Department of Pneumology, The Second People's Hospital of Hunan Province (Brain Hospital of Hunan Province), Changsha, China.
Department of Nephrology, The Third Xiangya Hospital of Central South University, Changsha, China.
Genet Test Mol Biomarkers. 2022 Sep;26(9):430-442. doi: 10.1089/gtmb.2022.0068.
This study was designed to evaluate the association between macrophage migration inhibitory factor () gene polymorphisms, serum MIF levels and tuberculosis (TB) susceptibility. All satisfactory studies were included; the genotype number and serum MIF levels were reviewed. The Stata and Review Manager software were used for the pooled analyses. The pooled analyses showed that the -173G/C gene polymorphism was associated with TB (allele C vs allele G: odds ratio (OR) = 1.44, 95% confidence interval (CI): 1.28-1.62, < 0.01; genotype CC vs genotype GG: OR = 1.69, 95% CI: 1.05-2.73, = 0.03; genotype CC+GC vs genotype GG: OR = 1.56, 95% CI: 1.34-1.81, < 0.01; genotype GC vs genotype GG: OR = 1.50, 95% CI: 1.28-1.75, < 0.01). The subgroup analysis showed that the -173G/C gene polymorphism was significantly associated with the risk of both pulmonary tuberculosis (PTB) and spinal tuberculosis (STB).The CATT-794 gene polymorphism was associated with the PTB susceptibility in Asian subjects (genotypes 5/X+6/X vs genotypes 7/X+8/X: OR = 0.39, 95% CI: 0.24-0.64, < 0.01; genotypes 5 + 6 vs genotypes 7 + 8: OR = 0.57, 95% CI: 0.48-0.69, < 0.01).
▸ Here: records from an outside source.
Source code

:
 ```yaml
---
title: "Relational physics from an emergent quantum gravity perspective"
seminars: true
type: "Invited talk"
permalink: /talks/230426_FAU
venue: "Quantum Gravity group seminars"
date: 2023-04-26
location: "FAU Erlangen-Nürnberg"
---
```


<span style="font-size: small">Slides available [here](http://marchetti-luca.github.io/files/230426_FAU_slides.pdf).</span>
Both PTB and STB patients had significantly elevated serum MIF levels compared to healthy controls. The -173G/C gene polymorphism is related to both PTB and STB susceptibility in both Asian and Caucasian populations. The C allele and CC genotype of the -173G/C SNP appear to be TB risk factors. The CATT-794 gene polymorphism is associated with the PTB susceptibility in Asian subjects; serum MIF levels were significantly increased in PTB and STB patients.
本研究旨在评估巨噬细胞移动抑制因子(MIF)基因多态性、血清 MIF 水平与结核病(TB)易感性之间的关系。纳入所有符合条件的研究;对基因型数量和血清 MIF 水平进行了综述。采用 Stata 和 Review Manager 软件进行汇总分析。汇总分析显示,-173G/C 基因多态性与 TB 相关(等位基因 C 与等位基因 G:比值比(OR)=1.44,95%置信区间(CI):1.28-1.62, < 0.01;基因型 CC 与基因型 GG:OR=1.69,95%CI:1.05-2.73, = 0.03;基因型 CC+GC 与基因型 GG:OR=1.56,95%CI:1.34-1.81, < 0.01;基因型 GC 与基因型 GG:OR=1.50,95%CI:1.28-1.75, < 0.01)。亚组分析显示,-173G/C 基因多态性与肺结核(PTB)和脊柱结核(STB)的发病风险显著相关。-173G/C 基因多态性与亚洲人群 PTB 易感性相关(基因型 5/X+6/X 与基因型 7/X+8/X:OR=0.39,95%CI:0.24-0.64, < 0.01;基因型 5+6 与基因型 7+8:OR=0.57,95%CI:0.48-0.69, < 0.01)。与健康对照组相比,PTB 和 STB 患者的血清 MIF 水平均显著升高。-173G/C 基因多态性与亚洲和高加索人群的 PTB 和 STB 易感性均相关。-173G/C SNP 的 C 等位基因和 CC 基因型似乎是 TB 的危险因素。-173G/C 基因多态性与亚洲人群的 PTB 易感性相关;PTB 和 STB 患者的血清 MIF 水平显著升高。